Artificial Intelligence is rapidly popularizing and for all good reasons. With the introduction of Large Language Models like GPT, BERT, and LLaMA, almost every industry, including healthcare, finance, E-commerce, and media, is making use of these models for tasks like Natural Language Understanding (NLU), Natural Language Generation (NLG), question answering, programming, information retrieval and so on. The very famous ChatGPT, which has been in the headlines ever since its release, has been built with the GPT 3.5 and GPT 4’s transformer technology.
TThese artificial intelligence (AI) systems that mimic human behavior mainly rely on the creation of agents with human-like problem-solving abilities. The three main methods for creating agents that can handle complex interactive reasoning tasks are: Deep Reinforcement Learning (RL), which involves training agents through a process of trial and error; Behavior Cloning (BC) through Sequence-to-Sequence (seq2seq) Learning; and Prompting LLMs, which uses generative agents based on prompting LLMs to produce reasonable plans and actions for complex problems.
The task decomposition, inability to store long-term memory, generalization to new tasks, and exception handling are some of the drawbacks of RL-based and seq2seq-based BC techniques. Each time step’s LLM inference was repeated, thus the previous approaches are also computationally expensive.
Recently, a framework called SWIFTSAGE has been proposed to address these challenges and enable agents to imitate how humans solve complex, open-world tasks. SWIFTSAGE aims to integrate the strengths of behavior cloning and prompt LLMs to enhance task completion performance in complex interactive tasks. The framework draws inspiration from the dual process theory, which suggests that human cognition involves two distinct systems: System 1 and System 2. System 1 involves rapid, intuitive, and automatic thinking, while System 2 entails methodical, analytical, and deliberate thought processes.

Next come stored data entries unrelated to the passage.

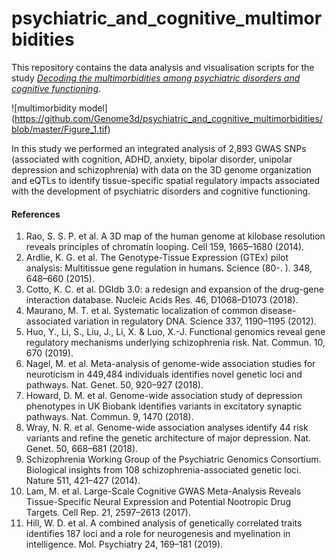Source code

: # psychiatric_and_cognitive_multimorbidities
This repository contains the data analysis and visualisation scripts for the
study [*Decoding the multimorbidities among psychiatric disorders and
cognitive functioning*](https://www.biorxiv.org/content/10.1101/837914v1).

![multimorbidity model] (https://github.com/Genome3d/psychiatric_and_cognitive_multimorbidities/blob/master/Figure_1.tif)

In this study we performed an integrated analysis of 2,893 GWAS SNPs
(associated with cognition, ADHD, anxiety, bipolar disorder, unipolar
depression and schizophrenia) with data on the 3D genome organization and eQTLs
to identify tissue-specific spatial regulatory impacts associated with the
development of psychiatric disorders and cognitive functioning.

#### References
1. Rao, S. S. P. et al. A 3D map of the human genome at kilobase resolution
   reveals principles of chromatin looping. Cell 159, 1665–1680 (2014).
2. Ardlie, K. G. et al. The Genotype-Tissue Expression (GTEx) pilot analysis:
   Multitissue gene regulation in humans. Science (80-. ). 348, 648–660 (2015).
3. Cotto, K. C. et al. DGIdb 3.0: a redesign and expansion of the drug-gene
   interaction database. Nucleic Acids Res. 46, D1068–D1073 (2018).
4. Maurano, M. T. et al. Systematic localization of common disease-associated
   variation in regulatory DNA. Science 337, 1190–1195 (2012).
5. Huo, Y., Li, S., Liu, J., Li, X. & Luo, X.-J. Functional genomics reveal
   gene regulatory mechanisms underlying schizophrenia risk. Nat. Commun. 10,
   670 (2019).
6. Nagel, M. et al. Meta-analysis of genome-wide association studies for
   neuroticism in 449,484 individuals identifies novel genetic loci and
   pathways. Nat. Genet. 50, 920–927 (2018).
7. Howard, D. M. et al. Genome-wide association study of depression phenotypes
   in UK Biobank identifies variants in excitatory synaptic pathways. Nat.
   Commun. 9, 1470 (2018).
8. Wray, N. R. et al. Genome-wide association analyses identify 44 risk
   variants and refine the genetic architecture of major depression. Nat.
   Genet. 50, 668–681 (2018).
9. Schizophrenia Working Group of the Psychiatric Genomics Consortium.
   Biological insights from 108 schizophrenia-associated genetic loci. Nature
   511, 421–427 (2014).
10. Lam, M. et al. Large-Scale Cognitive GWAS Meta-Analysis Reveals
    Tissue-Specific Neural Expression and Potential Nootropic Drug Targets.
    Cell Rep. 21, 2597–2613 (2017).
11. Hill, W. D. et al. A combined analysis of genetically correlated traits
    identifies 187 loci and a role for neurogenesis and myelination in
    intelligence. Mol. Psychiatry 24, 169–181 (2019).
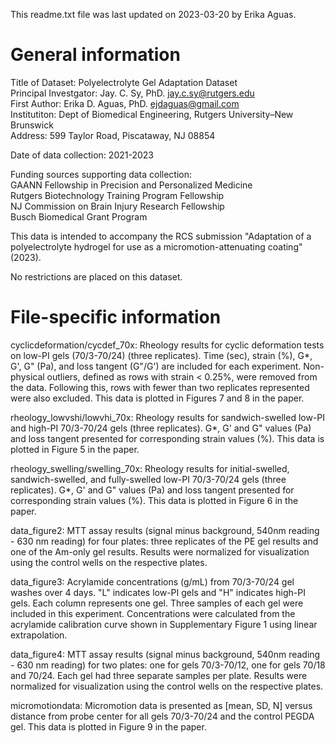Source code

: This readme.txt file was last updated on 2023-03-20 by Erika Aguas.

# General information
Title of Dataset: Polyelectrolyte Gel Adaptation Dataset </br>
Principal Investgator: Jay. C. Sy, PhD. jay.c.sy@rutgers.edu </br>
First Author: Erika D. Aguas, PhD. ejdaguas@gmail.com </br>
Institutiton: Dept of Biomedical Engineering, Rutgers University–New Brunswick </br>
Address: 599 Taylor Road, Piscataway, NJ 08854 </br>

Date of data collection: 2021-2023

Funding sources supporting data collection: </br>
GAANN Fellowship in Precision and Personalized Medicine </br>
Rutgers Biotechnology Training Program Fellowship </br>
NJ Commission on Brain Injury Research Fellowship </br>
Busch Biomedical Grant Program

This data is intended to accompany the RCS submission "Adaptation of a polyelectrolyte hydrogel for use as a micromotion-attenuating coating" (2023).

No restrictions are placed on this dataset.

# File-specific information
cyclicdeformation/cycdef_70x: Rheology results for cyclic deformation tests on low-PI gels (70/3-70/24) (three replicates). Time (sec), strain (%), G*, G', G" (Pa), and loss tangent (G"/G') are included for each experiment. Non-physical outliers, defined as rows with strain < 0.25%, were removed from the data. Following this, rows with fewer than two replicates represented were also excluded. This data is plotted in Figures 7 and 8 in the paper.

rheology_lowvshi/lowvhi_70x: Rheology results for sandwich-swelled low-PI and high-PI 70/3-70/24 gels (three replicates). G*, G' and G" values (Pa) and loss tangent presented for corresponding strain values (%). This data is plotted in Figure 5 in the paper.

rheology_swelling/swelling_70x: Rheology results for initial-swelled, sandwich-swelled, and fully-swelled low-PI 70/3-70/24 gels (three replicates). G*, G' and G" values (Pa) and loss tangent presented for corresponding strain values (%). This data is plotted in Figure 6 in the paper.

data_figure2: MTT assay results (signal minus background, 540nm reading - 630 nm reading) for four plates: three replicates of the PE gel results and one of the Am-only gel results. Results were normalized for visualization using the control wells on the respective plates.

data_figure3: Acrylamide concentrations (g/mL) from 70/3-70/24 gel washes over 4 days. "L" indicates low-PI gels and "H" indicates high-PI gels. Each column represents one gel. Three samples of each gel were included in this experiment. Concentrations were calculated from the acrylamide calibration curve shown in Supplementary Figure 1 using linear extrapolation.

data_figure4: MTT assay results (signal minus background, 540nm reading - 630 nm reading) for two plates: one for gels 70/3-70/12, one for gels 70/18 and 70/24. Each gel had three separate samples per plate. Results were normalized for visualization using the control wells on the respective plates. 

micromotiondata: Micromotion data is presented as [mean, SD, N] versus distance from probe center for all gels 70/3-70/24 and the control PEGDA gel. This data is plotted in Figure 9 in the paper.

The SWIFTSAGE framework consists of two modules – the SWIFT module and the SAGE module. Similar to System 1, the SWIFT module represents quick and intuitive thinking. It is implemented as a compact encoder-decoder language model that has been fine-tuned on the action trajectories of an oracle agent. The SWIFT module encodes short-term memory components like previous actions, observations, visited locations, and the current environment state, followed by decoding the next individual action, thus aiming to simulate the rapid and instinctive decision-making process shown by humans.
The SAGE module, on the other hand, imitates thought processes similar to System 2 and utilizes LLMs such as GPT-4 for subgoal planning and grounding. In the planning stage, LLMs are prompted to locate necessary items, plan, track subgoals, and detect and rectify potential mistakes, while in the grounding stage, LLMs are employed to transform the output subgoals derived from the planning stage into a sequence of executable actions.
The SWIFT and SAGE modules have been integrated through a heuristic algorithm that determines when to activate or deactivate the SAGE module and how to combine the outputs of both modules using an action buffer mechanism. Unlike previous methods that generate only the immediate next action, SWIFTSAGE engages in longer-term action planning.
For evaluating the performance of SWIFTSAGE, experiments have been conducted on 30 tasks from the ScienceWorld benchmark. The results have shown that SWIFTSAGE significantly outperforms other existing methods, such as SayCan, ReAct, and Reflexion. It achieves higher scores and demonstrates superior effectiveness in solving complex real-world tasks.
In conclusion, SWIFTSAGE is a promising framework that combines the strengths of behavior cloning and prompting LLMs. It thus can be really beneficial in enhancing action planning and improving performance in complex reasoning tasks.